▶ To do: Exactly what is written in the records below should be returned, minus the images.

==== Data shown ====

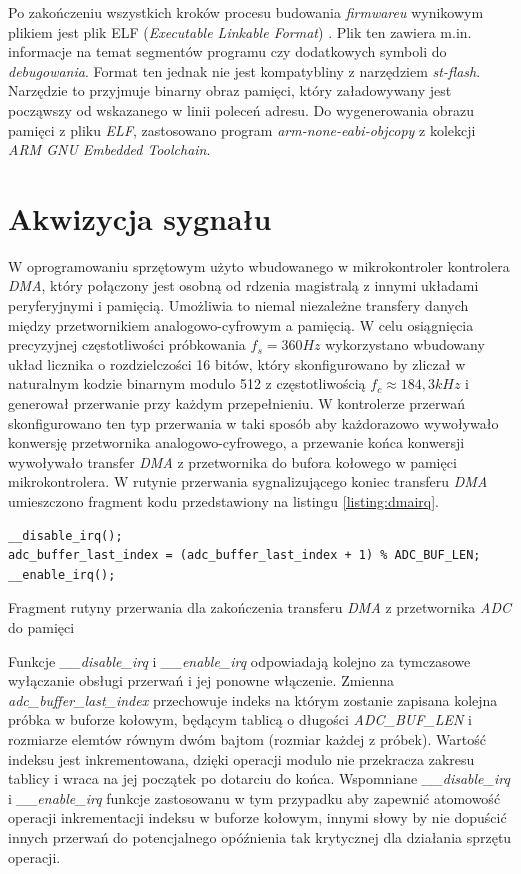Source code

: Po zakończeniu wszystkich kroków procesu budowania \textit{firmwareu} wynikowym plikiem
jest plik ELF (\textit{Executable Linkable Format}) \cite{elfARM}. 
Plik ten zawiera m.in. informacje na temat segmentów programu czy dodatkowych symboli 
do \textit{debugowania}. Format ten jednak nie jest kompatybliny z narzędziem \textit{st-flash}.
Narzędzie to przyjmuje binarny obraz pamięci, który załadowywany jest począwszy od wskazanego
w linii poleceń adresu. Do wygenerowania obrazu pamięci z pliku \textit{ELF}, zastosowano program 
\textit{arm-none-eabi-objcopy} z kolekcji \textit{ARM GNU Embedded Toolchain}.

\section{Akwizycja sygnału}

W oprogramowaniu sprzętowym użyto wbudowanego w mikrokontroler kontrolera \textit{DMA}, który połączony jest
osobną od rdzenia magistralą z innymi układami peryferyjnymi i pamięcią. Umożliwia to niemal niezależne
transfery danych między przetwornikiem analogowo-cyfrowym a pamięcią.
W celu osiągnięcia precyzyjnej częstotliwości próbkowania $f_s = 360 Hz$ wykorzystano wbudowany układ licznika
o rozdzielczości 16 bitów, który skonfigurowano by zliczał w naturalnym kodzie binarnym modulo 512 z częstotliwością 
$f_c \approx 184,3 kHz$ i generował przerwanie przy każdym przepełnieniu. W kontrolerze przerwań skonfigurowano ten 
typ przerwania w taki sposób aby każdorazowo wywoływało konwersję przetwornika analogowo-cyfrowego, a przewanie
końca konwersji wywoływało transfer \textit{DMA} z przetwornika do bufora kołowego w pamięci mikrokontrolera.
W rutynie przerwania sygnalizującego koniec transferu \textit{DMA} umieszczono fragment kodu przedstawiony na listingu
\ref{listing:dmairq}.

\begin{listing}
\begin{verbatim}
__disable_irq();
adc_buffer_last_index = (adc_buffer_last_index + 1) % ADC_BUF_LEN;
__enable_irq();
\end{verbatim} 
\caption{Fragment rutyny przerwania dla zakończenia transferu \textit{DMA} z przetwornika \textit{ADC} do pamięci}
\label{listing:dmairq}
\end{listing}

Funkcje \textit{\_\_disable\_irq} i \textit{\_\_enable\_irq} odpowiadają kolejno za tymczasowe wyłączanie obsługi przerwań 
i jej ponowne włączenie.
Zmienna \textit{adc\_buffer\_last\_index} przechowuje indeks na którym zostanie zapisana kolejna próbka w buforze kołowym, będącym
tablicą o długości \textit{ADC\_BUF\_LEN} i rozmiarze elemtów równym dwóm bajtom (rozmiar każdej z próbek). Wartość
indeksu jest inkrementowana, dzięki operacji modulo nie przekracza zakresu tablicy i wraca na jej początek po dotarciu do końca.
Wspomniane \textit{\_\_disable\_irq} i \textit{\_\_enable\_irq} funkcje zastosowanu w tym przypadku aby zapewnić 
atomowość operacji inkrementacji indeksu w buforze kołowym, innymi słowy by nie dopuścić innych przerwań do 
potencjalnego opóźnienia tak krytycznej dla działania sprzętu operacji.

====

▶ Solved problem:
Source code

: Po zakończeniu wszystkich kroków procesu budowania \textit{firmwareu} wynikowym plikiem
jest plik ELF (\textit{Executable Linkable Format}) \cite{elfARM}. 
Plik ten zawiera m.in. informacje na temat segmentów programu czy dodatkowych symboli 
do \textit{debugowania}. Format ten jednak nie jest kompatybliny z narzędziem \textit{st-flash}.
Narzędzie to przyjmuje binarny obraz pamięci, który załadowywany jest począwszy od wskazanego
w linii poleceń adresu. Do wygenerowania obrazu pamięci z pliku \textit{ELF}, zastosowano program 
\textit{arm-none-eabi-objcopy} z kolekcji \textit{ARM GNU Embedded Toolchain}.

\section{Akwizycja sygnału}

W oprogramowaniu sprzętowym użyto wbudowanego w mikrokontroler kontrolera \textit{DMA}, który połączony jest
osobną od rdzenia magistralą z innymi układami peryferyjnymi i pamięcią. Umożliwia to niemal niezależne
transfery danych między przetwornikiem analogowo-cyfrowym a pamięcią.
W celu osiągnięcia precyzyjnej częstotliwości próbkowania $f_s = 360 Hz$ wykorzystano wbudowany układ licznika
o rozdzielczości 16 bitów, który skonfigurowano by zliczał w naturalnym kodzie binarnym modulo 512 z częstotliwością 
$f_c \approx 184,3 kHz$ i generował przerwanie przy każdym przepełnieniu. W kontrolerze przerwań skonfigurowano ten 
typ przerwania w taki sposób aby każdorazowo wywoływało konwersję przetwornika analogowo-cyfrowego, a przewanie
końca konwersji wywoływało transfer \textit{DMA} z przetwornika do bufora kołowego w pamięci mikrokontrolera.
W rutynie przerwania sygnalizującego koniec transferu \textit{DMA} umieszczono fragment kodu przedstawiony na listingu
\ref{listing:dmairq}.

\begin{listing}
\begin{verbatim}
__disable_irq();
adc_buffer_last_index = (adc_buffer_last_index + 1) % ADC_BUF_LEN;
__enable_irq();
\end{verbatim} 
\caption{Fragment rutyny przerwania dla zakończenia transferu \textit{DMA} z przetwornika \textit{ADC} do pamięci}
\label{listing:dmairq}
\end{listing}

Funkcje \textit{\_\_disable\_irq} i \textit{\_\_enable\_irq} odpowiadają kolejno za tymczasowe wyłączanie obsługi przerwań 
i jej ponowne włączenie.
Zmienna \textit{adc\_buffer\_last\_index} przechowuje indeks na którym zostanie zapisana kolejna próbka w buforze kołowym, będącym
tablicą o długości \textit{ADC\_BUF\_LEN} i rozmiarze elemtów równym dwóm bajtom (rozmiar każdej z próbek). Wartość
indeksu jest inkrementowana, dzięki operacji modulo nie przekracza zakresu tablicy i wraca na jej początek po dotarciu do końca.
Wspomniane \textit{\_\_disable\_irq} i \textit{\_\_enable\_irq} funkcje zastosowanu w tym przypadku aby zapewnić 
atomowość operacji inkrementacji indeksu w buforze kołowym, innymi słowy by nie dopuścić innych przerwań do 
potencjalnego opóźnienia tak krytycznej dla działania sprzętu operacji.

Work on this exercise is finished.